A saleta do Grande Meistre contava com altas estantes, repletas de livros grossos e bem conservados. Martyn se perguntava se mesmo em uma única vida o velho Celtigar tivera chance de ler todos.

A mesa de seu caro preceptor estava notavelmente vazia, assim como parte das poções que compunham seu armário envidraçado. Em sua cadeira, o velho arquimeistre Feydor roncava com certa constância. O homem assim como Kywell possuia uma longa barba, era estranhamente magro e seu rosto ossudo era marcado diversas verrugas. Cicatrizes da varíola, Martyn tinha ouvido sua irmã sussurrar para Amarei Banefort no momento em que o vira pelas costas.

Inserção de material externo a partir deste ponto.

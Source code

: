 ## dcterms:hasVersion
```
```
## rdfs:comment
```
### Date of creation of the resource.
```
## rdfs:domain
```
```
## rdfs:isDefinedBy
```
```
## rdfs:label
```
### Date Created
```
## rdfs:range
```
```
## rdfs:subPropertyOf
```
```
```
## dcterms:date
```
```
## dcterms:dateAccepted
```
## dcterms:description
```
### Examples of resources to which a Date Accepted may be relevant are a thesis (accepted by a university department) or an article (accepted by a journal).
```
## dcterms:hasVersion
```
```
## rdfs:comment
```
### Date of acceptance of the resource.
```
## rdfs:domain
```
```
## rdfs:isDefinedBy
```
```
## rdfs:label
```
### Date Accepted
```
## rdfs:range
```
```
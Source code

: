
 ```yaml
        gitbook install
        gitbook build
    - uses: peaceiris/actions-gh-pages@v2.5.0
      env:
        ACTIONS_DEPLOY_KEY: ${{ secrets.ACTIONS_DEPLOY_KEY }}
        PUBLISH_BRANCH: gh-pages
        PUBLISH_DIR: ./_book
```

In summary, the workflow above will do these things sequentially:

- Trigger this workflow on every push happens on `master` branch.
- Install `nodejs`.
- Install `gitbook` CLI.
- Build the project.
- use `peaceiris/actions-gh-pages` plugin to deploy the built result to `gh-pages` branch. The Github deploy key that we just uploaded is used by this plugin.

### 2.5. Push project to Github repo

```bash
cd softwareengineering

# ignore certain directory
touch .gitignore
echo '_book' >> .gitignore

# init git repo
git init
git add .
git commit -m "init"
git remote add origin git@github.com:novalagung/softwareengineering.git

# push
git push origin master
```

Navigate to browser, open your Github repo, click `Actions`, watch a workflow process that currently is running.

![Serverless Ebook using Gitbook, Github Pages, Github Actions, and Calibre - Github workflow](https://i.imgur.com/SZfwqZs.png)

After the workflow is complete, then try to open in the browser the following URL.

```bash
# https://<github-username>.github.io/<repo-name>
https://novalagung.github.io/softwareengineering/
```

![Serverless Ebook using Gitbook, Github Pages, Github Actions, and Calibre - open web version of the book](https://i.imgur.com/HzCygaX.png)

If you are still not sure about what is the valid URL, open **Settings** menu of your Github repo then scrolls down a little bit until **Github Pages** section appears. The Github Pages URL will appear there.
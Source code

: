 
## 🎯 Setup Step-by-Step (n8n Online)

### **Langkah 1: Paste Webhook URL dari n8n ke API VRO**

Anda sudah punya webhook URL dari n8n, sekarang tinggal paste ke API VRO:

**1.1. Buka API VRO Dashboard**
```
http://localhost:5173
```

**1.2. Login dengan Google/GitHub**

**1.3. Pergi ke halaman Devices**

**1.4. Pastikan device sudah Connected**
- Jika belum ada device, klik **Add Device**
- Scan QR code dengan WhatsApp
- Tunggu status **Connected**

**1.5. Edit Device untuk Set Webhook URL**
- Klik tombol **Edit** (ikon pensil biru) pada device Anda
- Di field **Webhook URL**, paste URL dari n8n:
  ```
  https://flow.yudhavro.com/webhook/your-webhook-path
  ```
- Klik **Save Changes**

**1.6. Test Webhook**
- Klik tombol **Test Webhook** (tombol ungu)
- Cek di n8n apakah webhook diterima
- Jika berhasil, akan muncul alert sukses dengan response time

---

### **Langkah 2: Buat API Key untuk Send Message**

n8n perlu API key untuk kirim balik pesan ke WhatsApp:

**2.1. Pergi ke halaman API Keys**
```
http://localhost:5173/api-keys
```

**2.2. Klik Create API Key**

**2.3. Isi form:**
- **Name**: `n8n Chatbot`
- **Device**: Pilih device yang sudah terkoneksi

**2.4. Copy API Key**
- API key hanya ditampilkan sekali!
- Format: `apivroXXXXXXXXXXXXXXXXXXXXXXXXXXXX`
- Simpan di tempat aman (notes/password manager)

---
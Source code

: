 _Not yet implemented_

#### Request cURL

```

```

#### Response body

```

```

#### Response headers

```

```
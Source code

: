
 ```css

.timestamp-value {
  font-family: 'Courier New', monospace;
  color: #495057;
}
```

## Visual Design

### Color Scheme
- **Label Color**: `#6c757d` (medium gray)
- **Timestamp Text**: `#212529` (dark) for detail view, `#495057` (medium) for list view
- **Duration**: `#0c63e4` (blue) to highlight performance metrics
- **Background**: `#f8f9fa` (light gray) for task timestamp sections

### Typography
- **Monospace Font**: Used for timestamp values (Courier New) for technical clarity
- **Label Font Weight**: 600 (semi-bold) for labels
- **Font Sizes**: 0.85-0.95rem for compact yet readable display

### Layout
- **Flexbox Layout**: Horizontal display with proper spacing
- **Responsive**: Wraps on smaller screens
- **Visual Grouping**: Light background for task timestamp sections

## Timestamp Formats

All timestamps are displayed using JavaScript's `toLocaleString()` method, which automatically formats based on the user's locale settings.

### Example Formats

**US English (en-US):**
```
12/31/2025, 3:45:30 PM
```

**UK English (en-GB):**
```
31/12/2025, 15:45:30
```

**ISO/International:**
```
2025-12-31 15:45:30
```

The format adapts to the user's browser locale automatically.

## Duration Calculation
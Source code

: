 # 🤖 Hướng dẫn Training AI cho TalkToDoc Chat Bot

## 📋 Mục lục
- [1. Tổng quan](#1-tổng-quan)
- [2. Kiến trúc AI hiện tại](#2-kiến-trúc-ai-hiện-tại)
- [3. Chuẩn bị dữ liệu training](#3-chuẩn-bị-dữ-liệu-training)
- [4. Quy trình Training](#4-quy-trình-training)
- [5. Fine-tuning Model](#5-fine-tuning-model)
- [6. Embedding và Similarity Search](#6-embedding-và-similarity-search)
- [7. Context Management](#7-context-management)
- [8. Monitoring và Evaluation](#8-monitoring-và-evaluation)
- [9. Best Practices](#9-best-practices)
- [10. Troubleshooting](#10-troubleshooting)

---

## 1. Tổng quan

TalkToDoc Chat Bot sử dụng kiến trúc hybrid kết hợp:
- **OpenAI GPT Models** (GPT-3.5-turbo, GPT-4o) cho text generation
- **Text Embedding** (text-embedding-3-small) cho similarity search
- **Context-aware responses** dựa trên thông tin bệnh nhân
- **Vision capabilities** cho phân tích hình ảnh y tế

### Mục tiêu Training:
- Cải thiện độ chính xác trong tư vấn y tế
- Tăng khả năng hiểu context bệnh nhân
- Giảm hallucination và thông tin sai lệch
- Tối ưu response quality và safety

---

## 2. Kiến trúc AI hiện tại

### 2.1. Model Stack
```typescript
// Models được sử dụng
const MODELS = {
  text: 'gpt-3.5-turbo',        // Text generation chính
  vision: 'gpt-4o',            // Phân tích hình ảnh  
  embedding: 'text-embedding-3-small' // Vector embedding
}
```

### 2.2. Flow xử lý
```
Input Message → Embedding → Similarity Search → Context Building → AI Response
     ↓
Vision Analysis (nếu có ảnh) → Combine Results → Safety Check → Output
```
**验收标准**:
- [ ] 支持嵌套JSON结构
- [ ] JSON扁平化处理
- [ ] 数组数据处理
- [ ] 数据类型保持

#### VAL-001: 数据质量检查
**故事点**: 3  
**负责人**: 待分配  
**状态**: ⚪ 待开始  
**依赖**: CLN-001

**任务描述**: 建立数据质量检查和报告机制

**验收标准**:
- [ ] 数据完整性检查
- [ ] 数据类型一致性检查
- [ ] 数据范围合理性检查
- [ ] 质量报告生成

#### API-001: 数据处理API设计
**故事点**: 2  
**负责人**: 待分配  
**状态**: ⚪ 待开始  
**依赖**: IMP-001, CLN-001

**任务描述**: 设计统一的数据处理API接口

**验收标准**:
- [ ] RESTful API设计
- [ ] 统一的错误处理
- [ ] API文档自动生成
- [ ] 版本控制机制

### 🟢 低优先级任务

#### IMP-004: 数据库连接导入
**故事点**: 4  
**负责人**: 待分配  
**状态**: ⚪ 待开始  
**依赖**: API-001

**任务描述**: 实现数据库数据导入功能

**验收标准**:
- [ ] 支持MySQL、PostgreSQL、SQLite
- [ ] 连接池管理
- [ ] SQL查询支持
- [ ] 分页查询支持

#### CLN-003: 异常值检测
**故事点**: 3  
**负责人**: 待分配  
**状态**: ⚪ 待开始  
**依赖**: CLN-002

O pobre arquimeistre havia ido a corte com perspectiva de ajudar no parto do novo bebê real, e bem... Não era exagero dizer que Lady Emersande Hayford era fraca de juízo. Fazer seu velho meistre cavalgar metade de um dia, numa estrada lamacenta para um trabalho que sequer fora chamado? O homem mal havia aguentado corrigir as primeiras lições de Lyanna sem cair no sono, que dirá permanecer um dia e uma noite em vigília, esperando a Rainha Daenerys empurrar para fora mais um dragão.

Martyn não havia visto sua mãe ir a cama de parto, mas há alguns anos ele a vira perder um bebê... Sua barriga inchada por algumas luas se esvaziara numa torrente viva de sangue, seu rosto pálido como ele nunca vira. Lady Talla ficara dias acamada, a febre de leite lhe alcançara implacável o suficiente para que mandassem chamar um sacerdote em Septo de Pedra. Martyn se lembrava pouco daqueles dias, exausto, ele acordava e dormia sob uma pequena poltrona ao lado de sua mãe. Ela precisaria de alguém quando acordasse, não uma camareira ou um copeiro, um rosto conhecido, um rosto que se iluminaria ao encontrar o castanho de seus olhos. Aemon sempre que podia vinha ao encontro do amigo, mas era Lyanna quem dedicava a maior parte do seu tempo, suas mãos pequenas e macias se entrelaçavam as de Martyn de forma reconfortante. Em alguns dias a princesa lia lindos poemas em alto valiriano ou ghiscari, em outros momentos ela cantava, o alaúde tão afinado quanto sua delicada voz. Quando Lady Talla finalmente acordara contou a todos sobre as canções que a trouxeram de volta a vida.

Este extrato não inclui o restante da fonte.